*PROVIDED ENTRIES*
-- Opening Marker --

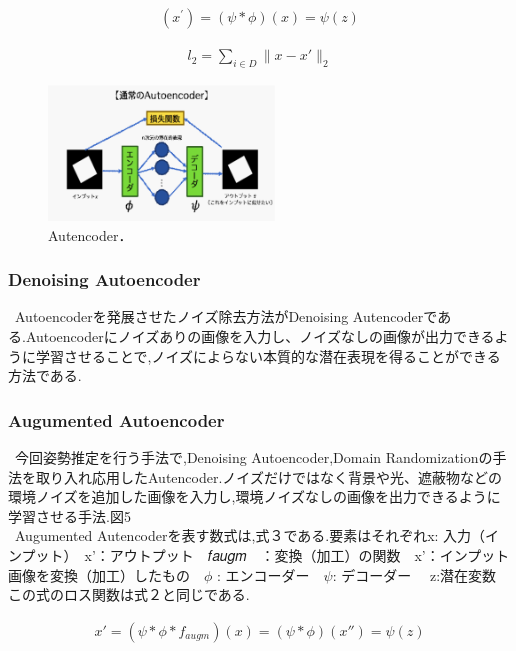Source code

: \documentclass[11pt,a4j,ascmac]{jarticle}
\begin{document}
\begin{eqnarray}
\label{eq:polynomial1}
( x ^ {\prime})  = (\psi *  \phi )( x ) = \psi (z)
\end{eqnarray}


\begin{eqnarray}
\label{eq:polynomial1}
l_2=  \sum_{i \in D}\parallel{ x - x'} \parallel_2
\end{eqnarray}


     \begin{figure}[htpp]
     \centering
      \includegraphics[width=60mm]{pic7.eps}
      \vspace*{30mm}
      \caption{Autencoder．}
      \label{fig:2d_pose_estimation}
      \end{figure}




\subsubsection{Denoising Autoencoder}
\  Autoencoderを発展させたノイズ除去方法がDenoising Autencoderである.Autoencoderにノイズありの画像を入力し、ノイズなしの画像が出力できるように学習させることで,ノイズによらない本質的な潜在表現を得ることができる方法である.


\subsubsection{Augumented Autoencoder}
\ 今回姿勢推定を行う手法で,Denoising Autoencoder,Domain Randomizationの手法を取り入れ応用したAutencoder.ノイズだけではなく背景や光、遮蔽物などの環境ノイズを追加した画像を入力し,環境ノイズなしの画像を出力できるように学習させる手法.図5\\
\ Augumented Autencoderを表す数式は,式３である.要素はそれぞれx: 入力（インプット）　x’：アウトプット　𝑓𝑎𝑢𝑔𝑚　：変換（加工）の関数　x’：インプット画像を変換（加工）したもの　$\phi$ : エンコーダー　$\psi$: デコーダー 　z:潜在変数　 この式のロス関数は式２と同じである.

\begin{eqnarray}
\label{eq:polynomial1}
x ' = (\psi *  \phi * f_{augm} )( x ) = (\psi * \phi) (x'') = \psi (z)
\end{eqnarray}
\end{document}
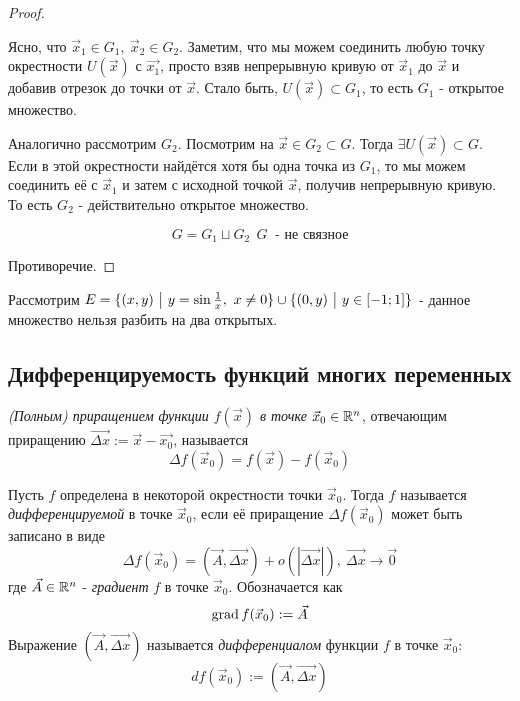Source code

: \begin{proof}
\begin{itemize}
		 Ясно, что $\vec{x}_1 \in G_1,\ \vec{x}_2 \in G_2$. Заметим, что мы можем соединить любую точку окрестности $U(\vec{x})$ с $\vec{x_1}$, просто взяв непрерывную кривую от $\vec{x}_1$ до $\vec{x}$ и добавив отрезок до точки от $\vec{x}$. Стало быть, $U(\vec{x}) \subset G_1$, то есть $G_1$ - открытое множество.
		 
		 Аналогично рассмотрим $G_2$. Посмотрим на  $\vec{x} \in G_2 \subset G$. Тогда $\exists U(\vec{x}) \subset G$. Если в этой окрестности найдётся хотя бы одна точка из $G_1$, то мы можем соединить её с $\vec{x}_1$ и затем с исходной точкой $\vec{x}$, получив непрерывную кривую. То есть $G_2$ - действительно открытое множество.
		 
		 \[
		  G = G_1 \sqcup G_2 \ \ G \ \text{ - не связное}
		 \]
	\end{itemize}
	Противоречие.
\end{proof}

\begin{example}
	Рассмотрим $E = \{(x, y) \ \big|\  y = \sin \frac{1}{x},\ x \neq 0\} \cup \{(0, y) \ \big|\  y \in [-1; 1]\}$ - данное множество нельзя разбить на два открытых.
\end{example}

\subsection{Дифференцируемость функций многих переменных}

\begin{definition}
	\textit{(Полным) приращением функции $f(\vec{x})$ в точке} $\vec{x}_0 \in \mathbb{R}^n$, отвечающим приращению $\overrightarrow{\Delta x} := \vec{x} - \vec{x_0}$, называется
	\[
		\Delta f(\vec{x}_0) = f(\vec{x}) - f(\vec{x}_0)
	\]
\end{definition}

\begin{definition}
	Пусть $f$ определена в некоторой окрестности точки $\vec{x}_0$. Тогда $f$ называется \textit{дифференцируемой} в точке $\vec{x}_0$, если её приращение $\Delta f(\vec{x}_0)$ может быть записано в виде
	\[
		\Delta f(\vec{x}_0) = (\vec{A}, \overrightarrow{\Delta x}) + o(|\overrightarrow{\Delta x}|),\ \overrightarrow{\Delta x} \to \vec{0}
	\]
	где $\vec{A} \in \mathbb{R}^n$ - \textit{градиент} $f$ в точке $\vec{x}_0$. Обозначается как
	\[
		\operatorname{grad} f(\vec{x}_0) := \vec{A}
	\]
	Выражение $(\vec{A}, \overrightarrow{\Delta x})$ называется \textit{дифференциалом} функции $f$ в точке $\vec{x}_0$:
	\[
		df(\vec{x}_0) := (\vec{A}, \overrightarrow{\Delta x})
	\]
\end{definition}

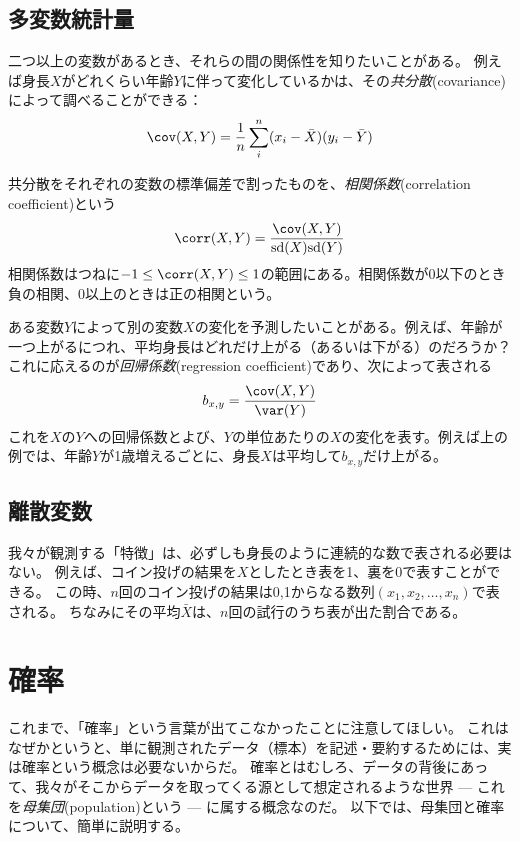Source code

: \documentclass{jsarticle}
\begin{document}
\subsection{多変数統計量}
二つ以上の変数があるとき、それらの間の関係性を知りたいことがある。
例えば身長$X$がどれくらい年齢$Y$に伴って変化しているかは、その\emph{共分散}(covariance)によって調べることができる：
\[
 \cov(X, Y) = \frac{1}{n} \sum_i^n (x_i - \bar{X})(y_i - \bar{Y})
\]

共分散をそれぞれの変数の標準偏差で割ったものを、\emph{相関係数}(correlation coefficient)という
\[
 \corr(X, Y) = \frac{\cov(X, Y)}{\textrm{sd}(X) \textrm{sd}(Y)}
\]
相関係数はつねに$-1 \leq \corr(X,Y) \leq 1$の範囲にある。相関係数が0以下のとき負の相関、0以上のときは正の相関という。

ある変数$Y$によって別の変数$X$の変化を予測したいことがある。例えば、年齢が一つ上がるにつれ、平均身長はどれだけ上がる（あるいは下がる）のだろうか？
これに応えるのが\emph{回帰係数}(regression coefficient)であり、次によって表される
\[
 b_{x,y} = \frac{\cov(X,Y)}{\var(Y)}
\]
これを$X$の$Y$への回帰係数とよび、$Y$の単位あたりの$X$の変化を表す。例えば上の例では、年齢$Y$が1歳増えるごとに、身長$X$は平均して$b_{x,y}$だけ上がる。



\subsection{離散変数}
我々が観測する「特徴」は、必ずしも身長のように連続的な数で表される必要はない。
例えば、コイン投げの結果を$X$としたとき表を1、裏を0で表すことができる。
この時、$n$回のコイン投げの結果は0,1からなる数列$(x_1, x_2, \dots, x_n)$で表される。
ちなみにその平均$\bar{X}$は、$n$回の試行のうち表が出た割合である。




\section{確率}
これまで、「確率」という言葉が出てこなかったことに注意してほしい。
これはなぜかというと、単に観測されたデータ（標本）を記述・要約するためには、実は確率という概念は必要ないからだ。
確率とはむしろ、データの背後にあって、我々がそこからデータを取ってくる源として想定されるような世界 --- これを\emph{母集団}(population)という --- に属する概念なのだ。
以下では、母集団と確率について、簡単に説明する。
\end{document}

-- Closing Marker --
-- Opening Marker --

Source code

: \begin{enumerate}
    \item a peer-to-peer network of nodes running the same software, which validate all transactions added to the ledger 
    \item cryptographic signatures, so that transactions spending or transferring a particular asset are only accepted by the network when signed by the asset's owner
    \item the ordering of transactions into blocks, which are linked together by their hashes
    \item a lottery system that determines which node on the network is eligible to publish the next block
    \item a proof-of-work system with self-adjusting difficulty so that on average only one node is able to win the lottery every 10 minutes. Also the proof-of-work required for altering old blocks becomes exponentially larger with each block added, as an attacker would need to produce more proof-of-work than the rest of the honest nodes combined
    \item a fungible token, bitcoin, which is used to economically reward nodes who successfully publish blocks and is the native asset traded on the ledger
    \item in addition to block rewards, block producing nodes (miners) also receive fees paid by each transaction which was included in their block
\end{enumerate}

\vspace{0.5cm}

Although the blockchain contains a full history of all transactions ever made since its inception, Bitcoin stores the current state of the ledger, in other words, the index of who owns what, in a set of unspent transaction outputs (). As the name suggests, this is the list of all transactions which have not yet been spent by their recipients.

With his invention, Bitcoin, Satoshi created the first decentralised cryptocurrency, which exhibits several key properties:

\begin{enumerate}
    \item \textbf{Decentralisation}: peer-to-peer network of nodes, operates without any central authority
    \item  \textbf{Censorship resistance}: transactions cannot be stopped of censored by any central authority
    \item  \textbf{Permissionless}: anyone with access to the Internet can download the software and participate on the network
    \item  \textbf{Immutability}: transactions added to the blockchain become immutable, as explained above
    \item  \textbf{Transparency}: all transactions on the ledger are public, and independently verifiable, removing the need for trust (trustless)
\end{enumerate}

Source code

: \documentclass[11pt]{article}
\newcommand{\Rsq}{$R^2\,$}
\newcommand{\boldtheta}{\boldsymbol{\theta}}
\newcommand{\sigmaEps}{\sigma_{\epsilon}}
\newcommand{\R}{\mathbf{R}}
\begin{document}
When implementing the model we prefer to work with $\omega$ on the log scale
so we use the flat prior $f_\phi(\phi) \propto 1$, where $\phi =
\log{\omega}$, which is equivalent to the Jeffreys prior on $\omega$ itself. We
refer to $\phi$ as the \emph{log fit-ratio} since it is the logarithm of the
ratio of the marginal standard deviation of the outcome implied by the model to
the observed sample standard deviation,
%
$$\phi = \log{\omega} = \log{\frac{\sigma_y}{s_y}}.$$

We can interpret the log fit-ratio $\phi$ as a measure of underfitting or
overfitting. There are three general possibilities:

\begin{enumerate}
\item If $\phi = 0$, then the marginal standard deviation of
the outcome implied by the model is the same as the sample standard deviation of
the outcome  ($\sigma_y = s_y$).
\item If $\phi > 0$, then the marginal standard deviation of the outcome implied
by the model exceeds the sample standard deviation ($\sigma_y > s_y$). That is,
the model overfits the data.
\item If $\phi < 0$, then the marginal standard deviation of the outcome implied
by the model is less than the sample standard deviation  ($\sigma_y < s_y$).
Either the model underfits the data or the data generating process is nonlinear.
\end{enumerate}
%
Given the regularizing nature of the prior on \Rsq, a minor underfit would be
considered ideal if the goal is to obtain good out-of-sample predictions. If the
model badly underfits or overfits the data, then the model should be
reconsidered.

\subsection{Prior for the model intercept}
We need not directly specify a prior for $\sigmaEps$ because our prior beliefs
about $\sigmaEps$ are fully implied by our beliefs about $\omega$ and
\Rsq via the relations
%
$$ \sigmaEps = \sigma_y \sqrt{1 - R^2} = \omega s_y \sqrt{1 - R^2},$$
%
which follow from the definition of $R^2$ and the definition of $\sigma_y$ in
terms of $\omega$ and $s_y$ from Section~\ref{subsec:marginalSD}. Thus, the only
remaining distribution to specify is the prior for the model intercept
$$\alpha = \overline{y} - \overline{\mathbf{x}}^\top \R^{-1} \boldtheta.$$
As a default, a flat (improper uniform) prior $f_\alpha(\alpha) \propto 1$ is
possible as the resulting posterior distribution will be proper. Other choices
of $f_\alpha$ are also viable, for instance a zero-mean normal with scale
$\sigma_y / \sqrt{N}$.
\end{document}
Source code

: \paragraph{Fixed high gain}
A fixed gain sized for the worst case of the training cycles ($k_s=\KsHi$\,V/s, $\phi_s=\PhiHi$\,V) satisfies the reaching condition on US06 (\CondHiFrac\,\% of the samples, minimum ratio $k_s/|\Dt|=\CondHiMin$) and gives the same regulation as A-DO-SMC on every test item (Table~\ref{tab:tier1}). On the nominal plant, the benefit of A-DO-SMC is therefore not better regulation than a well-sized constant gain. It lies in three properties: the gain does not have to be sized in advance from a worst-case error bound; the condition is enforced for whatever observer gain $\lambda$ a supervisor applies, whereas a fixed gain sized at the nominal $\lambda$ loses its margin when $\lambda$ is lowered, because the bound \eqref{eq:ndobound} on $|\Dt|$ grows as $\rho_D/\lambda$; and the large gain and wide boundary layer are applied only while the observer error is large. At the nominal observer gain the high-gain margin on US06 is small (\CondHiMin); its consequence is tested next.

-- Closing Marker --
-- Opening Marker --

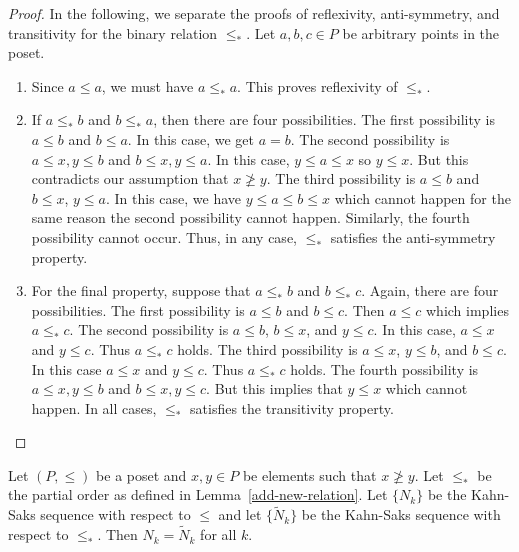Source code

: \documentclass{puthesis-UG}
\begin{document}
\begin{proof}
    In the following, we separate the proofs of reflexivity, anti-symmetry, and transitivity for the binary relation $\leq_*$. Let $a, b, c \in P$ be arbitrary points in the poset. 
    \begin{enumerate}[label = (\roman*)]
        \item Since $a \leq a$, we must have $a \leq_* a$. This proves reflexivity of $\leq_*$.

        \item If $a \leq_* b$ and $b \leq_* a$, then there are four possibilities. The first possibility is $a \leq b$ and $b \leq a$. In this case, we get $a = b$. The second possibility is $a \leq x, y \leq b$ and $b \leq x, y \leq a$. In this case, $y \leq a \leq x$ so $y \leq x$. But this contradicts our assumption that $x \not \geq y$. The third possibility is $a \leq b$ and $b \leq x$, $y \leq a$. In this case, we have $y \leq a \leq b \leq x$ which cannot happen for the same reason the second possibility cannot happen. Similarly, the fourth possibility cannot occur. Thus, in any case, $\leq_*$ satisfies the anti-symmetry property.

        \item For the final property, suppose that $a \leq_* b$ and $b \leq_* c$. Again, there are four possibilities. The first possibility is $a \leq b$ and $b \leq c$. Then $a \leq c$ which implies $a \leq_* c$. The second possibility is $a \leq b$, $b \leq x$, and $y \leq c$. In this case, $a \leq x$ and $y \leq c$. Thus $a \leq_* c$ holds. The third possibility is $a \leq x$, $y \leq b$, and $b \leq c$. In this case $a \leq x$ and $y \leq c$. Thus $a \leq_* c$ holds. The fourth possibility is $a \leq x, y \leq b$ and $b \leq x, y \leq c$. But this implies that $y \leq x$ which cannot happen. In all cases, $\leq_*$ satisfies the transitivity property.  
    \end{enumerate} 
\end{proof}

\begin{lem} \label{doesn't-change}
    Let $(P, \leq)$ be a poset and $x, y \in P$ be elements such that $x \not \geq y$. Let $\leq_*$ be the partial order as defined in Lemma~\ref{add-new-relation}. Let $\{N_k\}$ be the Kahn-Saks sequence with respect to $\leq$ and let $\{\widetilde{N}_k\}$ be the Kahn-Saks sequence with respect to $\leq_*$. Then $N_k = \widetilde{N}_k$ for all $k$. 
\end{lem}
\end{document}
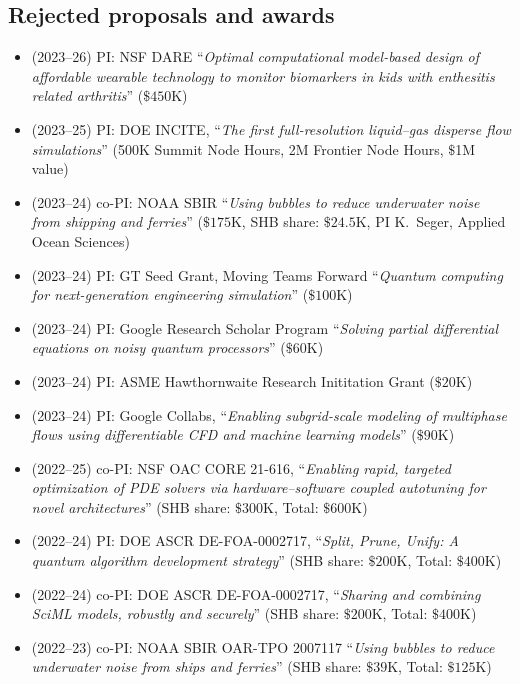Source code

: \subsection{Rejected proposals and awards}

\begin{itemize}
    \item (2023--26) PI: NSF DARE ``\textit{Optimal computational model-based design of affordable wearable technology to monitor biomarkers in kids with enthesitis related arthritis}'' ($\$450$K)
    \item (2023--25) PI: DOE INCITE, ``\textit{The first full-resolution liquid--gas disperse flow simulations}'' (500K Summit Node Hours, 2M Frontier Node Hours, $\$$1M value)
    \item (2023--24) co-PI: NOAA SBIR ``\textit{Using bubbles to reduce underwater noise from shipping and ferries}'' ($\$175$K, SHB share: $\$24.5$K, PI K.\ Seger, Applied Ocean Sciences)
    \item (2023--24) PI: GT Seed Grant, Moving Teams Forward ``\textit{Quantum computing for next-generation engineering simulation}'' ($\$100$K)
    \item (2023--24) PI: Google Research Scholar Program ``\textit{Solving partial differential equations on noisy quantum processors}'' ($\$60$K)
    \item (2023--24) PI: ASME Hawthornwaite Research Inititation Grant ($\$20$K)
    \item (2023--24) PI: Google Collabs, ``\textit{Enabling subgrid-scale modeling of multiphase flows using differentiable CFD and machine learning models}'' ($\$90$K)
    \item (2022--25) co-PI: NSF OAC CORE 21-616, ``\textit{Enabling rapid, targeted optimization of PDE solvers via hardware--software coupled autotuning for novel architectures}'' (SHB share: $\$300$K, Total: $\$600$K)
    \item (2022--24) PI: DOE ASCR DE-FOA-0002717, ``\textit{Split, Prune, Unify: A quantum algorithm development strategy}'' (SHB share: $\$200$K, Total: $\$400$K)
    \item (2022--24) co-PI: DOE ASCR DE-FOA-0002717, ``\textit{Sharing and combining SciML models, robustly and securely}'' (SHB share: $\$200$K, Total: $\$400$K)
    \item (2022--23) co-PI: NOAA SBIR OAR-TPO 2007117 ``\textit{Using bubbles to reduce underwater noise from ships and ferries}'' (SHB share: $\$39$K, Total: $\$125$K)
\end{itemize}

-- Closing Marker --

*AIM OF THE TASK*
Retype exactly the span of lines from the one with "refer to $\phi$" through the one with "($\sigma_y = s_y$)."; include both ends and omit the rest of the material.

*SOLUTION TO THIS TASK*
refer to $\phi$ as the \emph{log fit-ratio} since it is the logarithm of the
ratio of the marginal standard deviation of the outcome implied by the model to
the observed sample standard deviation,
%
$$\phi = \log{\omega} = \log{\frac{\sigma_y}{s_y}}.$$

We can interpret the log fit-ratio $\phi$ as a measure of underfitting or
overfitting. There are three general possibilities:

\begin{enumerate}
\item If $\phi = 0$, then the marginal standard deviation of
the outcome implied by the model is the same as the sample standard deviation of
the outcome  ($\sigma_y = s_y$).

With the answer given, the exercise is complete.